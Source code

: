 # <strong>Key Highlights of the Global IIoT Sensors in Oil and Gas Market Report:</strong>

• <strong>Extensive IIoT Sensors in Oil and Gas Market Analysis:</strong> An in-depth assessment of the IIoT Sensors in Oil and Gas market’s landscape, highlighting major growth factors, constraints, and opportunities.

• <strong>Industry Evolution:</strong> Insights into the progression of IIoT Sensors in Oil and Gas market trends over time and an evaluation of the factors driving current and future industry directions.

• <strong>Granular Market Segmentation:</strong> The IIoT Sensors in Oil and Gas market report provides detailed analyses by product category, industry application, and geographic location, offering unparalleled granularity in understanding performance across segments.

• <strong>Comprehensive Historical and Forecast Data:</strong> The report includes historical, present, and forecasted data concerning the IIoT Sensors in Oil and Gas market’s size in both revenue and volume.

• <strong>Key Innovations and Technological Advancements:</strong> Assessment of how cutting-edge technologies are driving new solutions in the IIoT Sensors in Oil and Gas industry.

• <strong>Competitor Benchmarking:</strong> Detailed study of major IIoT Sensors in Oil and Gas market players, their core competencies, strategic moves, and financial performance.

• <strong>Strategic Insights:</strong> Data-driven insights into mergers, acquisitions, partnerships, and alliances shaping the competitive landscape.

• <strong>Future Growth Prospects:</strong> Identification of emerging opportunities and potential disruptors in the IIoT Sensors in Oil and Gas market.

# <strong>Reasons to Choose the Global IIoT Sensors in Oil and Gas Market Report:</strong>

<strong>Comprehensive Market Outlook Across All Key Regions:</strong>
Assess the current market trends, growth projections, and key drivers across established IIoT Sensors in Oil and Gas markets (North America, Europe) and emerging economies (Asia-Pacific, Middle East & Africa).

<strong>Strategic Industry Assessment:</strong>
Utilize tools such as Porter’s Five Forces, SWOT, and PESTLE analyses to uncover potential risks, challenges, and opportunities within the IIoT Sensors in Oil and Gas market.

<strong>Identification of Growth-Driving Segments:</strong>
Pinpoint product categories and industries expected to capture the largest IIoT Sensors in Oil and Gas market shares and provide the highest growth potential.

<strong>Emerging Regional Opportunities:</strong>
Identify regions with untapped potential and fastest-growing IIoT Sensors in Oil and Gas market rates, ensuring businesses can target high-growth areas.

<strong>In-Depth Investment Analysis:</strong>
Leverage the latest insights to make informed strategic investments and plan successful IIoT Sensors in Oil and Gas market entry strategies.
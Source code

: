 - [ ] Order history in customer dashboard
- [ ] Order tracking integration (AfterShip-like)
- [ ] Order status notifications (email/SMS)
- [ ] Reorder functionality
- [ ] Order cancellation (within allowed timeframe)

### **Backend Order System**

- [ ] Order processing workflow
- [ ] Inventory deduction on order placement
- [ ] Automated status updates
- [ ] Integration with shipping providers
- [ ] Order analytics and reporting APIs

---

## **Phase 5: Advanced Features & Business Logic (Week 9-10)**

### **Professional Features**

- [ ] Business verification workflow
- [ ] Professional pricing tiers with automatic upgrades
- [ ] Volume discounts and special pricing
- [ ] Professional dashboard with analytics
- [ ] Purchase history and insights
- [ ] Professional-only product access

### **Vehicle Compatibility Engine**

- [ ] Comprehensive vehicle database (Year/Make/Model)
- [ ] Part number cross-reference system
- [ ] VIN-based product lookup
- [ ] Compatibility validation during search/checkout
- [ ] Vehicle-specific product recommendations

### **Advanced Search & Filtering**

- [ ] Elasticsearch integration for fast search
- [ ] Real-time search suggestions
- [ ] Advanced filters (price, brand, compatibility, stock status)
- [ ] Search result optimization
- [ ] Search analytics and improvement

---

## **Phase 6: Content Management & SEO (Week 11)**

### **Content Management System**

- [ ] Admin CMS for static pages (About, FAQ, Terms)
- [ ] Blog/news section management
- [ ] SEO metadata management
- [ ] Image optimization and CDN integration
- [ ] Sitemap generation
┄┄┄┄┄┄
• **Your task**
Return every record above exactly as it appears.

• **Response to this task**
Source code

: # <strong>Key Highlights of the Global IIoT Sensors in Oil and Gas Market Report:</strong>

• <strong>Extensive IIoT Sensors in Oil and Gas Market Analysis:</strong> An in-depth assessment of the IIoT Sensors in Oil and Gas market’s landscape, highlighting major growth factors, constraints, and opportunities.

• <strong>Industry Evolution:</strong> Insights into the progression of IIoT Sensors in Oil and Gas market trends over time and an evaluation of the factors driving current and future industry directions.

• <strong>Granular Market Segmentation:</strong> The IIoT Sensors in Oil and Gas market report provides detailed analyses by product category, industry application, and geographic location, offering unparalleled granularity in understanding performance across segments.

• <strong>Comprehensive Historical and Forecast Data:</strong> The report includes historical, present, and forecasted data concerning the IIoT Sensors in Oil and Gas market’s size in both revenue and volume.

• <strong>Key Innovations and Technological Advancements:</strong> Assessment of how cutting-edge technologies are driving new solutions in the IIoT Sensors in Oil and Gas industry.

• <strong>Competitor Benchmarking:</strong> Detailed study of major IIoT Sensors in Oil and Gas market players, their core competencies, strategic moves, and financial performance.

• <strong>Strategic Insights:</strong> Data-driven insights into mergers, acquisitions, partnerships, and alliances shaping the competitive landscape.

• <strong>Future Growth Prospects:</strong> Identification of emerging opportunities and potential disruptors in the IIoT Sensors in Oil and Gas market.

# <strong>Reasons to Choose the Global IIoT Sensors in Oil and Gas Market Report:</strong>

<strong>Comprehensive Market Outlook Across All Key Regions:</strong>
Assess the current market trends, growth projections, and key drivers across established IIoT Sensors in Oil and Gas markets (North America, Europe) and emerging economies (Asia-Pacific, Middle East & Africa).

<strong>Strategic Industry Assessment:</strong>
Utilize tools such as Porter’s Five Forces, SWOT, and PESTLE analyses to uncover potential risks, challenges, and opportunities within the IIoT Sensors in Oil and Gas market.

<strong>Identification of Growth-Driving Segments:</strong>
Pinpoint product categories and industries expected to capture the largest IIoT Sensors in Oil and Gas market shares and provide the highest growth potential.

<strong>Emerging Regional Opportunities:</strong>
Identify regions with untapped potential and fastest-growing IIoT Sensors in Oil and Gas market rates, ensuring businesses can target high-growth areas.

<strong>In-Depth Investment Analysis:</strong>
Leverage the latest insights to make informed strategic investments and plan successful IIoT Sensors in Oil and Gas market entry strategies.
Source code

: - [ ] Order history in customer dashboard
- [ ] Order tracking integration (AfterShip-like)
- [ ] Order status notifications (email/SMS)
- [ ] Reorder functionality
- [ ] Order cancellation (within allowed timeframe)

### **Backend Order System**

- [ ] Order processing workflow
- [ ] Inventory deduction on order placement
- [ ] Automated status updates
- [ ] Integration with shipping providers
- [ ] Order analytics and reporting APIs

---

## **Phase 5: Advanced Features & Business Logic (Week 9-10)**

### **Professional Features**

- [ ] Business verification workflow
- [ ] Professional pricing tiers with automatic upgrades
- [ ] Volume discounts and special pricing
- [ ] Professional dashboard with analytics
- [ ] Purchase history and insights
- [ ] Professional-only product access

### **Vehicle Compatibility Engine**

- [ ] Comprehensive vehicle database (Year/Make/Model)
- [ ] Part number cross-reference system
- [ ] VIN-based product lookup
- [ ] Compatibility validation during search/checkout
- [ ] Vehicle-specific product recommendations

### **Advanced Search & Filtering**

- [ ] Elasticsearch integration for fast search
- [ ] Real-time search suggestions
- [ ] Advanced filters (price, brand, compatibility, stock status)
- [ ] Search result optimization
- [ ] Search analytics and improvement

---

## **Phase 6: Content Management & SEO (Week 11)**

### **Content Management System**

- [ ] Admin CMS for static pages (About, FAQ, Terms)
- [ ] Blog/news section management
- [ ] SEO metadata management
- [ ] Image optimization and CDN integration
- [ ] Sitemap generation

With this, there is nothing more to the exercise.